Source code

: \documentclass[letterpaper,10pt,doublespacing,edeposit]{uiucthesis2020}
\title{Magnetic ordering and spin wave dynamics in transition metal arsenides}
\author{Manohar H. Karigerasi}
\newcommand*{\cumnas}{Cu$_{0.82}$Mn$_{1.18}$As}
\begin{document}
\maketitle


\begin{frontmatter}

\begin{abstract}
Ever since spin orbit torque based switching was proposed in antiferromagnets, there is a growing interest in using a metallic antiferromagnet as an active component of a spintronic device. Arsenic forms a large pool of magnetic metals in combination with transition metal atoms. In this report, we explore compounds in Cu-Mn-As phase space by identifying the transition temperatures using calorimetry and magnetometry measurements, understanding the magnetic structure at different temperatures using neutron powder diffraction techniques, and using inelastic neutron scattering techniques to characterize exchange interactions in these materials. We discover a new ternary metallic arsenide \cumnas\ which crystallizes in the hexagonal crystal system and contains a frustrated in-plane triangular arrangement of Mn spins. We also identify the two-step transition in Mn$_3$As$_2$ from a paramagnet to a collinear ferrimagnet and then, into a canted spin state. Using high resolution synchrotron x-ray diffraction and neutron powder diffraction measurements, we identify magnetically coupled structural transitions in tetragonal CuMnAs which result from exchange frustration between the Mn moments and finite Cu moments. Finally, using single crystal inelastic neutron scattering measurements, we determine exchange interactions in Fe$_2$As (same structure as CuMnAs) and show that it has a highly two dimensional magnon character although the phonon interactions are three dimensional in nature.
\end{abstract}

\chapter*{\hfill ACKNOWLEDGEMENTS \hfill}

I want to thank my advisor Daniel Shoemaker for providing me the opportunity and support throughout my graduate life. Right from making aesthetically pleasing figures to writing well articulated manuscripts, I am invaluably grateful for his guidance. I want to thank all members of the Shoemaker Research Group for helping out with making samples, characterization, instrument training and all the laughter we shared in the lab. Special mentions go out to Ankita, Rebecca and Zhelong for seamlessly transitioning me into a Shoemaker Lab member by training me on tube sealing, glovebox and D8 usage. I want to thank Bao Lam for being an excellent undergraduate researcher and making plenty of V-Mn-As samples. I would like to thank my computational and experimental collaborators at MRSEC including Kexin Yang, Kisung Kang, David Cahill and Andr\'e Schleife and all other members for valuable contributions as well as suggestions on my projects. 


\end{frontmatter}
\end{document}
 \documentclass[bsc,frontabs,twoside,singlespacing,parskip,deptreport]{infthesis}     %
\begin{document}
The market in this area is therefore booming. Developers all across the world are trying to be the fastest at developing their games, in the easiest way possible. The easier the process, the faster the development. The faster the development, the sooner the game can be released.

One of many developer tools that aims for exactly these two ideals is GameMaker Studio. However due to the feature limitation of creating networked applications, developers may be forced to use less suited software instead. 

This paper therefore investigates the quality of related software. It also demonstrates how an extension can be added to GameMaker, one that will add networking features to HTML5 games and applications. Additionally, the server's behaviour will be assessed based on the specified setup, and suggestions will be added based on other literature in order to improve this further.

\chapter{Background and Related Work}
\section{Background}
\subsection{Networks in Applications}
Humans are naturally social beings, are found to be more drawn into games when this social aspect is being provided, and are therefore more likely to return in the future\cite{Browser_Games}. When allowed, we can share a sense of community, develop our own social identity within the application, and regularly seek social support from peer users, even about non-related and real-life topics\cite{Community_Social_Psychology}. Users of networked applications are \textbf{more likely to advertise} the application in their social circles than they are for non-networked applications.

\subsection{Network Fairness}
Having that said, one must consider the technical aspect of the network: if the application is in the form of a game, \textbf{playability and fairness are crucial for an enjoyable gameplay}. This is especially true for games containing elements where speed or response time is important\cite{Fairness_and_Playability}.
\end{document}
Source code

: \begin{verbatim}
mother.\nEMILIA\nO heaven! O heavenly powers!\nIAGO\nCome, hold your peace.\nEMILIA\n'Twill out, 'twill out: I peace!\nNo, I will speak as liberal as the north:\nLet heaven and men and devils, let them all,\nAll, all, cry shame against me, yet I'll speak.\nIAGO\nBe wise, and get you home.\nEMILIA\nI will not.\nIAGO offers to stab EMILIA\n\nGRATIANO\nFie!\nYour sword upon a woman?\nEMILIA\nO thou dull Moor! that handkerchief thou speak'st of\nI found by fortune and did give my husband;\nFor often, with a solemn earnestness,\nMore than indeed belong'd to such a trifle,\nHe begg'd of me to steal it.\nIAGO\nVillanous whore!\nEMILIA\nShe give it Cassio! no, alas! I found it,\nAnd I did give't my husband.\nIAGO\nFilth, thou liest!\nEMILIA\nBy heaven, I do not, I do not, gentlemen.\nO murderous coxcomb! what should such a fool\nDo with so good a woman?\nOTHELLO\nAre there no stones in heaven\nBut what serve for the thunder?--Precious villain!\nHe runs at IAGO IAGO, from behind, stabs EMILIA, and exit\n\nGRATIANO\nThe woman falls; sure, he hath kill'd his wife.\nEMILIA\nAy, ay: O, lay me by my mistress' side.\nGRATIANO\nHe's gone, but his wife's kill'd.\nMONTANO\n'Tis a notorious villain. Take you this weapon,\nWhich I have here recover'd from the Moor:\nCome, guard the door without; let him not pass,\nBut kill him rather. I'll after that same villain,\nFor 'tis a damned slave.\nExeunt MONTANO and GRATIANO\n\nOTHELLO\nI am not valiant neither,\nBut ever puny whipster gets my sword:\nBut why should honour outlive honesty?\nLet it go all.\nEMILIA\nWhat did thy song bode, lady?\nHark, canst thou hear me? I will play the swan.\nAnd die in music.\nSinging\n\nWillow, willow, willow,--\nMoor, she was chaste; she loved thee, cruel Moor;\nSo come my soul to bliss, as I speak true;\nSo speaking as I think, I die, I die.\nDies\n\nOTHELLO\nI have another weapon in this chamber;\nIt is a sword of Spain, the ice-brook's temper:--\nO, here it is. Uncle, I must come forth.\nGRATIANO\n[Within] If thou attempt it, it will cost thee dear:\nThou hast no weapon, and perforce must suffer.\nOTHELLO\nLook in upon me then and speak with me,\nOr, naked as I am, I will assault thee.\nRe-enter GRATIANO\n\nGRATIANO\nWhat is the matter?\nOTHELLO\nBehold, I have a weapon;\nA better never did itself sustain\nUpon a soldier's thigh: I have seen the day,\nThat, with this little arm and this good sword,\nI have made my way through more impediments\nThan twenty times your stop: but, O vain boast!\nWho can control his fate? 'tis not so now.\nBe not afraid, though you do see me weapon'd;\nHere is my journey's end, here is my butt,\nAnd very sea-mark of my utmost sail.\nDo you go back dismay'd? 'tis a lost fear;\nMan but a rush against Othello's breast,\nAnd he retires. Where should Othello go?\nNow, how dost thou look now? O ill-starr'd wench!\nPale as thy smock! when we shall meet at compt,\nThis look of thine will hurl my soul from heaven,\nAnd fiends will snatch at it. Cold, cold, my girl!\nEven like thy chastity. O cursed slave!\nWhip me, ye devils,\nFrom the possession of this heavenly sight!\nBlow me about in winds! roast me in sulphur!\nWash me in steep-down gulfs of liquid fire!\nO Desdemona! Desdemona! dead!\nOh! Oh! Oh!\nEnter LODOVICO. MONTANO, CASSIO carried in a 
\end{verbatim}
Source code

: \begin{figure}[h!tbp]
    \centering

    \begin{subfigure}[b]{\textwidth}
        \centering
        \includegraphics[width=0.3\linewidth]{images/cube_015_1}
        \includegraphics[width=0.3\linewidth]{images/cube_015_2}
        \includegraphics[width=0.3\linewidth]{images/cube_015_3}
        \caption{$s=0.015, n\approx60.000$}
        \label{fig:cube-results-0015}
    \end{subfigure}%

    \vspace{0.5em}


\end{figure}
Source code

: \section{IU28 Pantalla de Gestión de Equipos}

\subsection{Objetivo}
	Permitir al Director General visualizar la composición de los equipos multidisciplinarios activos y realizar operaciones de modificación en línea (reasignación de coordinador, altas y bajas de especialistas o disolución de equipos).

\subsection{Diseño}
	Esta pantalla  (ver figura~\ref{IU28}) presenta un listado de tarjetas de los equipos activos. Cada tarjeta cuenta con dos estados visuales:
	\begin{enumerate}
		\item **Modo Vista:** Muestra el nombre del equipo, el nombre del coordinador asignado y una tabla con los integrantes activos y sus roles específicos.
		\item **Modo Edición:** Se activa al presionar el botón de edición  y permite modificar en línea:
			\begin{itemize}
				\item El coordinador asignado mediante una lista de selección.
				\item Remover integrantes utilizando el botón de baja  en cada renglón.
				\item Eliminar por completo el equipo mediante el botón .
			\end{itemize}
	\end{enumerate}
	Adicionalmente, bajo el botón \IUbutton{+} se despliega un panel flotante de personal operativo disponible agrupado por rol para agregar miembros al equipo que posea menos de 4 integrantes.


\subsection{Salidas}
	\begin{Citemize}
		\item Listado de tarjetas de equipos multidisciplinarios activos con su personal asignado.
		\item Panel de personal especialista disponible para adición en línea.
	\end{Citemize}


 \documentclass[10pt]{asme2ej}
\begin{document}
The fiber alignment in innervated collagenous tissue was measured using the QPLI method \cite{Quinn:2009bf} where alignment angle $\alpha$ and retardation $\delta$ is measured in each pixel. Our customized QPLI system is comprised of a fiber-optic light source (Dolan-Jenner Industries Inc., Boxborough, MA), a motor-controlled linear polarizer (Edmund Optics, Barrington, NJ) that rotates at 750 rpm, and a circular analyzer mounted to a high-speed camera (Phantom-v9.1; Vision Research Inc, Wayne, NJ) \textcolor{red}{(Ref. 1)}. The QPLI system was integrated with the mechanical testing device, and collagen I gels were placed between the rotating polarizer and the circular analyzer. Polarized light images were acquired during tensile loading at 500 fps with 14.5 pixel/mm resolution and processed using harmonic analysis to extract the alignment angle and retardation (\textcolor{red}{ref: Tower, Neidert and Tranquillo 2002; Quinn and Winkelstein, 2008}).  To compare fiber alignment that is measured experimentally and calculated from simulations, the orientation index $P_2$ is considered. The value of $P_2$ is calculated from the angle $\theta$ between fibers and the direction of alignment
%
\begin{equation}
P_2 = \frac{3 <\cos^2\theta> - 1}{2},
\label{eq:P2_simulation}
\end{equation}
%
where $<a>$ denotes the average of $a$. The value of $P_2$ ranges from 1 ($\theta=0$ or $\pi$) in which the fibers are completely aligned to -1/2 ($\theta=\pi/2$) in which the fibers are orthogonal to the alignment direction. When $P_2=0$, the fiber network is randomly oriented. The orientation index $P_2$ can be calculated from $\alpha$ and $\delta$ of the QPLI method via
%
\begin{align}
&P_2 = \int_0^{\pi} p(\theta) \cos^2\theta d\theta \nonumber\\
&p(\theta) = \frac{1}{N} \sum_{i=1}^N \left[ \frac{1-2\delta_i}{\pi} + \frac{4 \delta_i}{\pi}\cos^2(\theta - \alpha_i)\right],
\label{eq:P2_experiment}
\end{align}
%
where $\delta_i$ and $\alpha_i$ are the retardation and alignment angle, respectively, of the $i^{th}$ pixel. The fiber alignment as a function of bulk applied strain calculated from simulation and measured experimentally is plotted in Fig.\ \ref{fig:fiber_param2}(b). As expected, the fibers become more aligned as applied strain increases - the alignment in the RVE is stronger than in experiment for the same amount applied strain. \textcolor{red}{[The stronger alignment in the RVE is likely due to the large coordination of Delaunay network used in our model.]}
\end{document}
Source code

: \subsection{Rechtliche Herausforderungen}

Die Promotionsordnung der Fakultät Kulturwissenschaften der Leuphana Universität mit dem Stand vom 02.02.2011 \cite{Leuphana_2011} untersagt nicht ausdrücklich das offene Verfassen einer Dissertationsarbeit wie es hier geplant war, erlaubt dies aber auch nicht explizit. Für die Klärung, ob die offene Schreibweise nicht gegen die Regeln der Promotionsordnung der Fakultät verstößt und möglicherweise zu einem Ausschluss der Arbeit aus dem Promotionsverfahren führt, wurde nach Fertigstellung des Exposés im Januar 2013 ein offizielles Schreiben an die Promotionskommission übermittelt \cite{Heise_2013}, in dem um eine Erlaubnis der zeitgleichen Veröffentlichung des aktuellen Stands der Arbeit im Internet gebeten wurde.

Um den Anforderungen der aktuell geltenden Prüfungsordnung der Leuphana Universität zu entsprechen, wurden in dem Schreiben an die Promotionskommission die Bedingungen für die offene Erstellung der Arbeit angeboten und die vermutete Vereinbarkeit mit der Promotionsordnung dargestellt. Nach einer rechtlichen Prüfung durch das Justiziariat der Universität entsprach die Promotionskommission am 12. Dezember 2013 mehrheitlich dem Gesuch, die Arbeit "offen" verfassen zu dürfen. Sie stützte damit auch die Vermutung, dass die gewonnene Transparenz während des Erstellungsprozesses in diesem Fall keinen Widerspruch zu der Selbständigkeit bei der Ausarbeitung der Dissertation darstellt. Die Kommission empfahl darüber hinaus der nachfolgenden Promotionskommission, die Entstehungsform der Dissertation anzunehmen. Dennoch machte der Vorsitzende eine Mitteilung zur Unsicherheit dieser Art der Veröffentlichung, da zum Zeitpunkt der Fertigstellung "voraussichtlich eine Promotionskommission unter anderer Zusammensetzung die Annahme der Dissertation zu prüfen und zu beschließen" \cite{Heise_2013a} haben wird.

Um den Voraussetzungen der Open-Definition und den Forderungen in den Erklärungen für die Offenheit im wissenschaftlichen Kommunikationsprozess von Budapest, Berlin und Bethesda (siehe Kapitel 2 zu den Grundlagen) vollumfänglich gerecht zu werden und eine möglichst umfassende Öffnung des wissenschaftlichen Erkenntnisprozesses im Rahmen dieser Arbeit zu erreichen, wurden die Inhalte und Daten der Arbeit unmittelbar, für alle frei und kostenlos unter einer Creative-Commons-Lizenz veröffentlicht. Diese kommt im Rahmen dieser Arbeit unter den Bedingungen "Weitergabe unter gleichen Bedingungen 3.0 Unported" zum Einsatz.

* **Assigned task**:
In the listing above, locate each line with "asignado" and copy it.

* **Solution**:
		\item **Modo Vista:** Muestra el nombre del equipo, el nombre del coordinador asignado y una tabla con los integrantes activos y sus roles específicos.
				\item El coordinador asignado mediante una lista de selección.
		\item Listado de tarjetas de equipos multidisciplinarios activos con su personal asignado.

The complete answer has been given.